Dataset entries
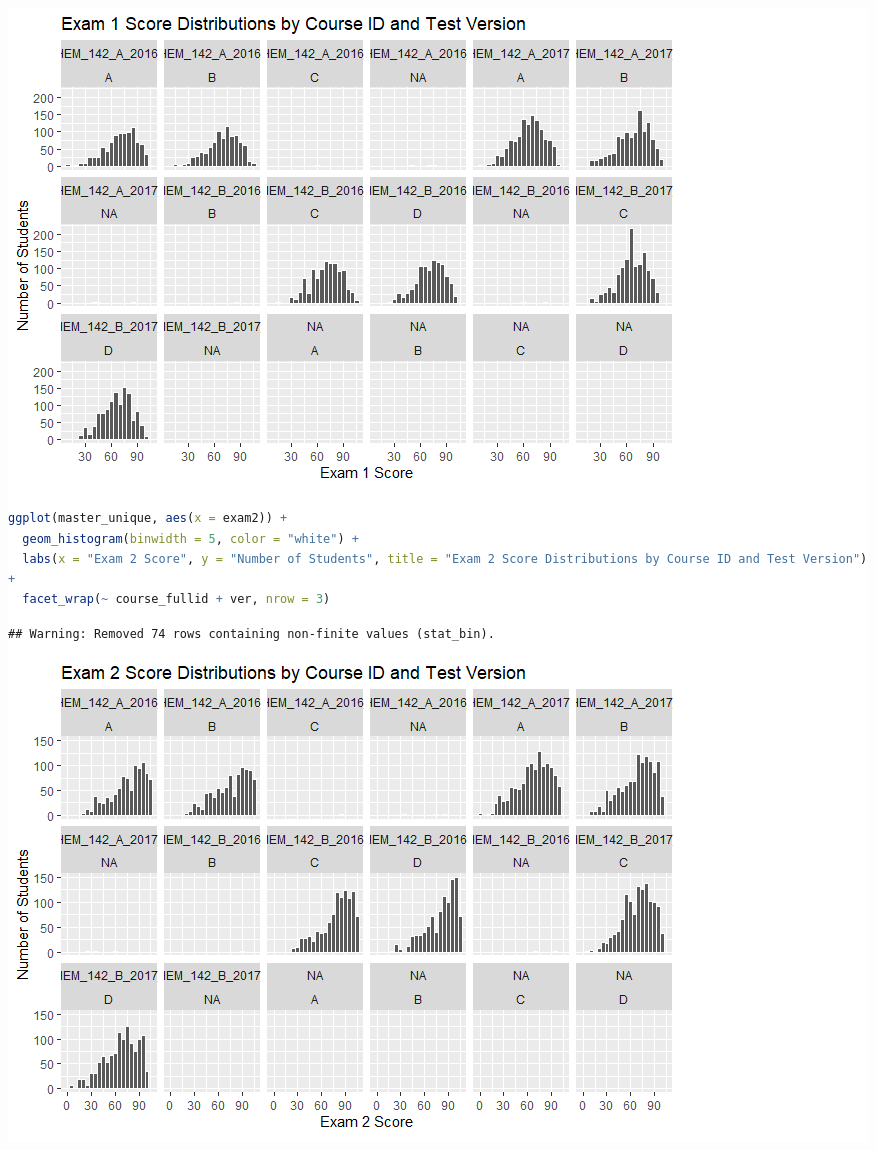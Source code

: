 ![](2s-data-practice-draft-1-jh_files/figure-html/unnamed-chunk-7-1.png)

```r
ggplot(master_unique, aes(x = exam2)) +
  geom_histogram(binwidth = 5, color = "white") +
  labs(x = "Exam 2 Score", y = "Number of Students", title = "Exam 2 Score Distributions by Course ID and Test Version") +
  facet_wrap(~ course_fullid + ver, nrow = 3)
```

```
## Warning: Removed 74 rows containing non-finite values (stat_bin).
```

![](2s-data-practice-draft-1-jh_files/figure-html/unnamed-chunk-7-2.png)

▶ _Assignment_
Word for word, restate the records above and drop the pictures.

▶ _Result_
Source code

: ![](2s-data-practice-draft-1-jh_files/figure-html/unnamed-chunk-7-1.png)

```r
ggplot(master_unique, aes(x = exam2)) +
  geom_histogram(binwidth = 5, color = "white") +
  labs(x = "Exam 2 Score", y = "Number of Students", title = "Exam 2 Score Distributions by Course ID and Test Version") +
  facet_wrap(~ course_fullid + ver, nrow = 3)
```

```
## Warning: Removed 74 rows containing non-finite values (stat_bin).
```

![](2s-data-practice-draft-1-jh_files/figure-html/unnamed-chunk-7-2.png)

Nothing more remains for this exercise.